The United States has a long track record of concern about the North Korean regime’s violations of the human rights of foreigners who disappear into the depths of its grip, beginning with hundreds of U.S. and other foreign soldiers of the United Nations forces which fought the Korean War in the 1950’s. Therefore it should not be surprising that the United States was quick to acknowledge the concerns of the Japanese families of North Korean abduction victims and to contribute to Japan’s efforts to recover them.
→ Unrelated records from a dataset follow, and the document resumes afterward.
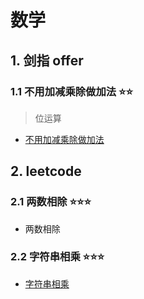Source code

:# 数学

## 1. 剑指 offer

### 1.1 不用加减乘除做加法 ⭐⭐

> 位运算

* [不用加减乘除做加法](https://www.nowcoder.com/practice/59ac416b4b944300b617d4f7f111b215?tpId=13&tqId=11201&tPage=1&rp=1&ru=/ta/coding-interviews&qru=/ta/coding-interviews/question-ranking)

## 2. leetcode

### 2.1 两数相除 ⭐⭐⭐

* 两数相除

### 2.2 字符串相乘 ⭐⭐⭐

* [字符串相乘](https://leetcode-cn.com/problems/multiply-strings/)

### 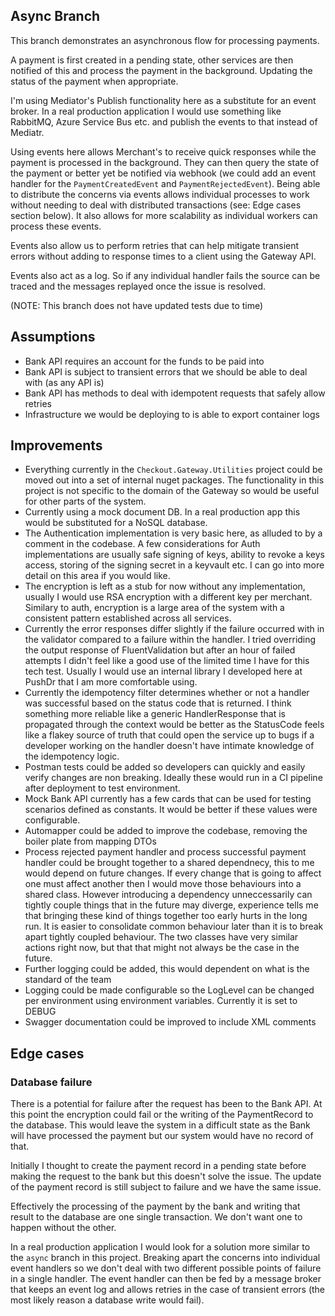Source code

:## Async Branch

This branch demonstrates an asynchronous flow for processing payments.

A payment is first created in a pending state, other services are then notified of this and process the payment in the background. Updating the status of the payment when appropriate.

I'm using Mediator's Publish functionality here as a substitute for an event broker. In a real production application I would use something like RabbitMQ, Azure Service Bus etc. and publish the events to that instead of Mediatr.

Using events here allows Merchant's to receive quick responses while the payment is processed in the background. They can then query the state of the payment or better yet be notified via webhook (we could add an event handler for the `PaymentCreatedEvent` and `PaymentRejectedEvent`). Being able to distribute the concerns via events allows individual processes to work without needing to deal with distributed transactions (see: Edge cases section below). It also allows for more scalability as individual workers can process these events.

Events also allow us to perform retries that can help mitigate transient errors without adding to response times to a client using the Gateway API.

Events also act as a log. So if any individual handler fails the source can be traced and the messages replayed once the issue is resolved.

(NOTE: This branch does not have updated tests due to time)

## Assumptions

- Bank API requires an account for the funds to be paid into
- Bank API is subject to transient errors that we should be able to deal with (as any API is)
- Bank API has methods to deal with idempotent requests that safely allow retries
- Infrastructure we would be deploying to is able to export container logs

## Improvements

- Everything currently in the `Checkout.Gateway.Utilities` project could be moved out into a set of internal nuget packages. The functionality in this project is not specific to the domain of the Gateway so would be useful for other parts of the system.
- Currently using a mock document DB. In a real production app this would be substituted for a NoSQL database.
- The Authentication implementation is very basic here, as alluded to by a comment in the codebase. A few considerations for Auth implementations are usually safe signing of keys, ability to revoke a keys access, storing of the signing secret in a keyvault etc. I can go into more detail on this area if you would like.
- The encryption is left as a stub for now without any implementation, usually I would use RSA encryption with a different key per merchant. Similary to auth, encryption is a large area of the system with a consistent pattern established across all services.
- Currently the error responses differ slightly if the failure occurred with in the validator compared to a failure within the handler. I tried overriding the output response of FluentValidation but after an hour of failed attempts I didn't feel like a good use of the limited time I have for this tech test. Usually I would use an internal library I developed here at PushDr that I am more comfortable using.
- Currently the idempotency filter determines whether or not a handler was successful based on the status code that is returned. I think something more reliable like a generic HandlerResponse that is propagated through the context would be better as the StatusCode feels like a flakey source of truth that could open the service up to bugs if a developer working on the handler doesn't have intimate knowledge of the idempotency logic.
- Postman tests could be added so developers can quickly and easily verify changes are non breaking. Ideally these would run in a CI pipeline after deployment to test environment.
- Mock Bank API currently has a few cards that can be used for testing scenarios defined as constants. It would be better if these values were configurable.
- Automapper could be added to improve the codebase, removing the boiler plate from mapping DTOs
- Process rejected payment handler and process successful payment handler could be brought together to a shared dependnecy, this to me would depend on future changes. If every change that is going to affect one must affect another then I would move those behaviours into a shared class. However introducing a dependency unneccessarily can tightly couple things that in the future may diverge, experience tells me that bringing these kind of things together too early hurts in the long run. It is easier to consolidate common behaviour later than it is to break apart tightly coupled behaviour. The two classes have very similar actions right now, but that that might not always be the case in the future.
- Further logging could be added, this would dependent on what is the standard of the team
- Logging could be made configurable so the LogLevel can be changed per environment using environment variables. Currently it is set to DEBUG
- Swagger documentation could be improved to include XML comments

## Edge cases

### Database failure

There is a potential for failure after the request has been to the Bank API. At this point the encryption could fail or the writing of the PaymentRecord to the database. This would leave the system in a difficult state as the Bank will have processed the payment but our system would have no record of that.

Initially I thought to create the payment record in a pending state before making the request to the bank but this doesn't solve the issue. The update of the payment record is still subject to failure and we have the same issue.

Effectively the processing of the payment by the bank and writing that result to the database are one single transaction. We don't want one to happen without the other.

In a real production application I would look for a solution more similar to the `async` branch in this project. Breaking apart the concerns into individual event handlers so we don't deal with two different possible points of failure in a single handler. The event handler can then be fed by a message broker that keeps an event log and allows retries in the case of transient errors (the most likely reason a database write would fail).
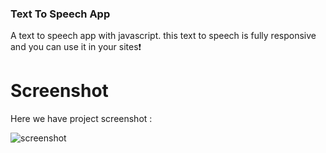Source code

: ### Text To Speech App
A text to speech app with javascript. this text to speech is fully responsive and you can use it in your sites❗️

# Screenshot
Here we have project screenshot :


![screenshot](screenshot.jpg)
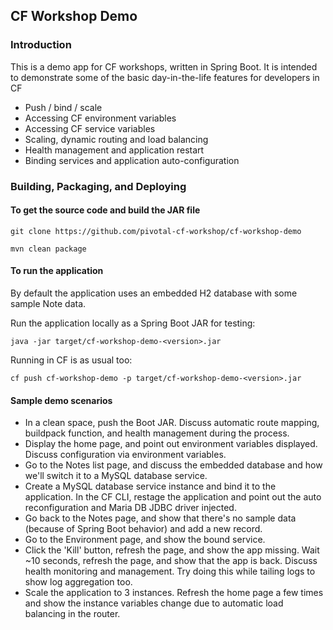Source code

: ## CF Workshop Demo

### Introduction

This is a demo app for CF workshops, written in Spring Boot.
It is intended to demonstrate some of the basic day-in-the-life features for developers in CF

 * Push / bind / scale
 * Accessing CF environment variables
 * Accessing CF service variables
 * Scaling, dynamic routing and load balancing
 * Health management and application restart
 * Binding services and application auto-configuration

### Building, Packaging, and Deploying

#### To get the source code and build the JAR file


    git clone https://github.com/pivotal-cf-workshop/cf-workshop-demo

    mvn clean package


#### To run the application

By default the application uses an embedded H2 database with some sample
Note data.

Run the application locally as a Spring Boot JAR for testing:

    java -jar target/cf-workshop-demo-<version>.jar

Running in CF is as usual too:

    cf push cf-workshop-demo -p target/cf-workshop-demo-<version>.jar

#### Sample demo scenarios

 * In a clean space, push the Boot JAR.  Discuss automatic route mapping, buildpack function, and health management during the process.
 * Display the home page, and point out environment variables displayed.  Discuss configuration via environment variables.
 * Go to the Notes list page, and discuss the embedded database and how we'll switch it to a MySQL database service.
 * Create a MySQL database service instance and bind it to the application.  In the CF CLI, restage the application and point out the auto reconfiguration and Maria DB JDBC driver injected.
 * Go back to the Notes page, and show that there's no sample data (because of Spring Boot behavior) and add a new record.
 * Go to the Environment page, and show the bound service.
 * Click the 'Kill' button, refresh the page, and show the app missing.  Wait ~10 seconds, refresh the page, and show that the app is back.  Discuss health monitoring and management.  Try doing this while tailing logs to show log aggregation too.
 * Scale the application to 3 instances.  Refresh the home page a few times and show the instance variables change due to automatic load balancing in the router.
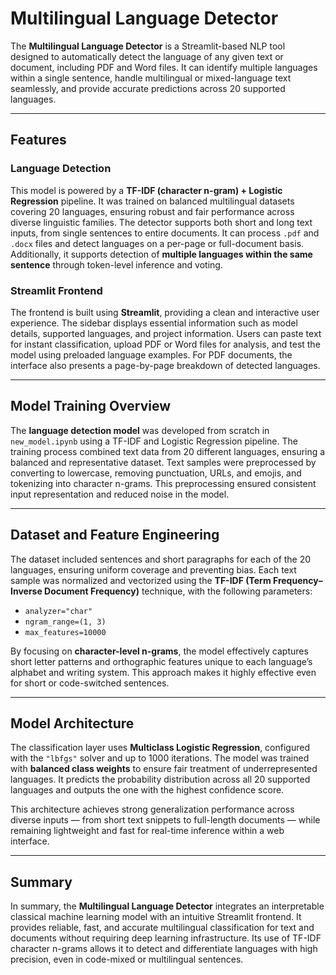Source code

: #  Multilingual Language Detector

The **Multilingual Language Detector** is a Streamlit-based NLP tool designed to automatically detect the language of any given text or document, including PDF and Word files. It can identify multiple languages within a single sentence, handle multilingual or mixed-language text seamlessly, and provide accurate predictions across 20 supported languages.

---

## Features

### Language Detection
This model is powered by a **TF-IDF (character n-gram) + Logistic Regression** pipeline. It was trained on balanced multilingual datasets covering 20 languages, ensuring robust and fair performance across diverse linguistic families. The detector supports both short and long text inputs, from single sentences to entire documents. It can process `.pdf` and `.docx` files and detect languages on a per-page or full-document basis. Additionally, it supports detection of **multiple languages within the same sentence** through token-level inference and voting.

### Streamlit Frontend
The frontend is built using **Streamlit**, providing a clean and interactive user experience. The sidebar displays essential information such as model details, supported languages, and project information. Users can paste text for instant classification, upload PDF or Word files for analysis, and test the model using preloaded language examples. For PDF documents, the interface also presents a page-by-page breakdown of detected languages.

---

## Model Training Overview

The **language detection model** was developed from scratch in `new_model.ipynb` using a TF-IDF and Logistic Regression pipeline. The training process combined text data from 20 different languages, ensuring a balanced and representative dataset. Text samples were preprocessed by converting to lowercase, removing punctuation, URLs, and emojis, and tokenizing into character n-grams. This preprocessing ensured consistent input representation and reduced noise in the model.

---

## Dataset and Feature Engineering

The dataset included sentences and short paragraphs for each of the 20 languages, ensuring uniform coverage and preventing bias. Each text sample was normalized and vectorized using the **TF-IDF (Term Frequency–Inverse Document Frequency)** technique, with the following parameters:
- `analyzer="char"`
- `ngram_range=(1, 3)`
- `max_features=10000`

By focusing on **character-level n-grams**, the model effectively captures short letter patterns and orthographic features unique to each language’s alphabet and writing system. This approach makes it highly effective even for short or code-switched sentences.

---

## Model Architecture

The classification layer uses **Multiclass Logistic Regression**, configured with the `"lbfgs"` solver and up to 1000 iterations. The model was trained with **balanced class weights** to ensure fair treatment of underrepresented languages. It predicts the probability distribution across all 20 supported languages and outputs the one with the highest confidence score.

This architecture achieves strong generalization performance across diverse inputs — from short text snippets to full-length documents — while remaining lightweight and fast for real-time inference within a web interface.

---

## Summary

In summary, the **Multilingual Language Detector** integrates an interpretable classical machine learning model with an intuitive Streamlit frontend. It provides reliable, fast, and accurate multilingual classification for text and documents without requiring deep learning infrastructure. Its use of TF-IDF character n-grams allows it to detect and differentiate languages with high precision, even in code-mixed or multilingual sentences.
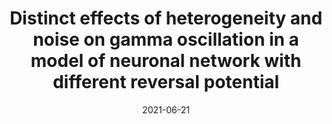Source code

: ---
title: "Distinct effects of heterogeneity and noise on gamma oscillation in a model of neuronal network with different reversal potential"
collection: publications
permalink: /publication/sci-rep-2021
excerpt: ''
date: 2021-06-21
venue: 'Scientific Reports'
paperurl: 'https://www.nature.com/articles/s41598-021-91389-8'
citation: 'Zheng, T., Kotani, K. & Jimbo, Y. Distinct effects of heterogeneity and noise on gamma oscillation in a model of neuronal network with different reversal potential. Sci Rep 11, 12960 (2021). https://doi.org/10.1038/s41598-021-91389-8'
---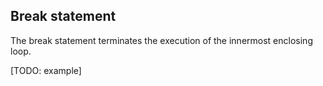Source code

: ## Break statement
The break statement terminates the execution of the innermost enclosing loop.

[TODO: example]
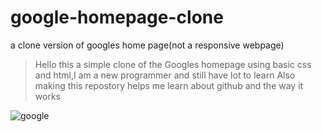 # google-homepage-clone
a clone version of googles home page(not a responsive webpage)
>Hello this a simple clone of the Googles homepage using basic css and html,I am a new programmer and still have lot to learn
>Also making this repostory helps me learn about github and the way it works

![google](https://user-images.githubusercontent.com/98420696/193422328-3ada7d94-7341-4b44-bbe8-d6aea2697e40.png)
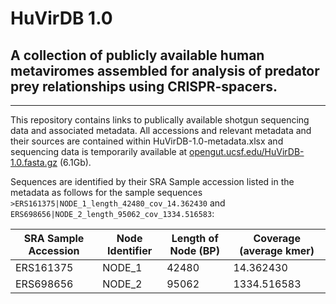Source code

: # HuVirDB 1.0
## A collection of publicly available human metaviromes assembled for analysis of predator prey relationships using CRISPR-spacers.
***

This repository contains links to publically available shotgun sequencing data and associated metadata. All accessions and relevant metadata and their sources are contained within HuVirDB-1.0-metadata.xlsx and sequencing data is temporarily available at [opengut.ucsf.edu/HuVirDB-1.0.fasta.gz](opengut.ucsf.edu/HuVirDB-1.0.fasta.gz) (6.1Gb).

Sequences are identified by their SRA Sample accession listed in the metadata as follows for the sample sequences `>ERS161375|NODE_1_length_42480_cov_14.362430` and `ERS698656|NODE_2_length_95062_cov_1334.516583`:

SRA Sample Accession | Node Identifier | Length of Node (BP)  | Coverage (average kmer)
---------|---------|---------|-----------
ERS161375 | NODE_1 | 42480 |  14.362430
ERS698656 | NODE_2 | 95062 | 1334.516583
President and lawmakers meeting victims’ families

In February 2001, only weeks after President George W. Bush took office, senior officials in his Administration in Washington warmly received eleven members of the Japanese abduction victims’ families and scholars from their support group. Members of Congress also met with and encouraged the victims’ families in their quest for repatriation of their loved ones to the Japanese homeland from which the North Korean regime had abducted them. At the time, the Japanese government was apathetic about responding to North Korea’s kidnapping of Japanese citizens. As a result, the victims’ family members were first heard and consoled not by their own government, but by the government of the United States. Considering the void of official support in which the families had been struggling, the American government’s goodwill was greatly appreciated.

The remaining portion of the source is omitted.